As in any area
of life where art is applied, fashion interacts with the society and is
affected by the changes adopted in it. Fashion, on the whole, reveals the most historical
epochs and events. Thus, the XVII century introduced the pretentiousness of
royal ensembles from the opulent silk with embroidery and the simplicity of the
Puritan attire at the same time.
The entire century
was famous for the drastic change of fashion tendencies, as never in the
history. The fashion of early XVII century dictated too fluffy gowns with high
collar in many layers, high waistline and extremely puffed sleeves. The second half
of the century the fashion undergone sea changes and wide gowns with higher
waistline were replaced by slimmer upright silhouettes with the horizontal
accent onto the shoulder line.
Wide and
puffed sleeves that end at the elbow line or a bit lower became narrower and
longer. In the second half of the XVII century
a girdle found the way to hearts of ladies which was a perfect tool to support
the breast alluringly making it look higher and bigger and the waist- slimmer.
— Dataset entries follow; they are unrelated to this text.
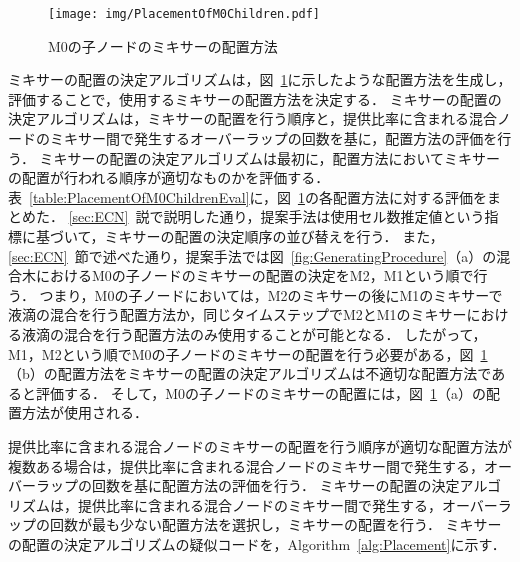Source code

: \begin{figure}[tbp]
    \centering\texttt{[image: img/PlacementOfM0Children.pdf]}
 \caption{M0の子ノードのミキサーの配置方法}\label{fig:PlacementOfM0Children}
\end{figure}


ミキサーの配置の決定アルゴリズムは，図~\ref{fig:PlacementOfM0Children}に示したような配置方法を生成し，評価することで，使用するミキサーの配置方法を決定する．
ミキサーの配置の決定アルゴリズムは，ミキサーの配置を行う順序と，提供比率に含まれる混合ノードのミキサー間で発生するオーバーラップの回数を基に，配置方法の評価を行う．
ミキサーの配置の決定アルゴリズムは最初に，配置方法においてミキサーの配置が行われる順序が適切なものかを評価する．
表~\ref{table:PlacementOfM0ChildrenEval}に，図~\ref{fig:PlacementOfM0Children}の各配置方法に対する評価をまとめた．
\ref{sec:ECN}~説で説明した通り，提案手法は使用セル数推定値という指標に基づいて，ミキサーの配置の決定順序の並び替えを行う．
また，\ref{sec:ECN}~節で述べた通り，提案手法では図~\ref{fig:GeneratingProcedure}（a）の混合木におけるM0の子ノードのミキサーの配置の決定をM2，M1という順で行う．
つまり，M0の子ノードにおいては，M2のミキサーの後にM1のミキサーで液滴の混合を行う配置方法か，同じタイムステップでM2とM1のミキサーにおける液滴の混合を行う配置方法のみ使用することが可能となる．
したがって，M1，M2という順でM0の子ノードのミキサーの配置を行う必要がある，図~\ref{fig:PlacementOfM0Children}（b）の配置方法をミキサーの配置の決定アルゴリズムは不適切な配置方法であると評価する．
そして，M0の子ノードのミキサーの配置には，図~\ref{fig:PlacementOfM0Children}（a）の配置方法が使用される．

提供比率に含まれる混合ノードのミキサーの配置を行う順序が適切な配置方法が複数ある場合は，提供比率に含まれる混合ノードのミキサー間で発生する，オーバーラップの回数を基に配置方法の評価を行う．
ミキサーの配置の決定アルゴリズムは，提供比率に含まれる混合ノードのミキサー間で発生する，オーバーラップの回数が最も少ない配置方法を選択し，ミキサーの配置を行う．
ミキサーの配置の決定アルゴリズムの疑似コードを，Algorithm~\ref{alg:Placement}に示す．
In the end of the century a more fetching and seductive trend was set when the
upper skirts were slightly rose revealing the petticoat usually embroidered and
decorated with some details to enjoy.
In the end
of the XVII century a new garment was introduced to find its niche for ever
times, that is fur coat offered as the loose mantel letting down the shoulders
to the floor. This caper was the nice substitute of traditional match of fluffy
skirt and the tightly-fitted bodice. The new look was far more modest and reserved
than the dresses with too open low neck and girdles. However, the new attire was
also decorated with bows, bands and ruches.
Another innovation
was introduced in the late XVII century. Since ladies of the high society in France and in England never yielded to men, going
together with them to hunt or ride, the fashion designers created special
attire for riding for them. Such ensembles were consisted of the special
comfortable coats which resembled men’s coats to wear over the long petticoat to
the ankle line. Those who criticized such innovations stated that the only
thing to differ between men and women was the long skirt.
The early
XVII century was known for the most fashionable fabric adopted at the royal
courts and high society – the silk with the elegant floral embroidery. That period
of the epoch was flourishing and favorable for the finest lace and all the
attire for men and women were decorated with laced details. The liking for the
floral motifs was not long-term, though and in 20s of the XVII century the
lavish single-color satin replaced the laces, and the embroidery was
substituted by bows and ribbons.
More modest
and temperate types of fabric were used beyond the royal court and high society
salons and women mainly wore clothes made from dyed flax or wool.
The XVII century
was famous for the civil war in Great
Britain and occurrence of new religious
trends which were then demonstrated in fashion. In the early XVII century the
royal court followed the delicate and lavish French style and a little bit
later, with the flourishing or Puritanism, more temperate attires of darker
shades were in.
The Protestant
and Catholic churches both undertook the attempts to reduce the eccentricity of
attires the high society accustomed to making it look plain. So, in the early '30s of the XVII century Louis XIII, the
Queen of France, issued two acts of law forbidding clothes with laces and lavish
embroidery for everyone apart from the noble persons. Also the use of ruches
and bows was restricted to zero.
The Puritan
church followers introduced the unpretentious dark colors into the fashion
along with the mild cut. Yet, the cheering low neck was replaced by modest
dresses with a higher collar and hats to cover the hair. Both men and women avoided
clothes of vivid colors, glittering fabric and plenty of accessories.
The most trendy
colors favored by puritanical and Genevan ladies included dark-brown,
brown-to-red and dark-green. The black dresses were kept for special cases
since the black dye was extremely expensive and quickly faded. There was nothing
left from the complimentary silk and satin loved by French and English
aristocrats in the clothes of Puritans. The most demanded fabric was wool and flax,
and dresses were seldom trimmed with lace.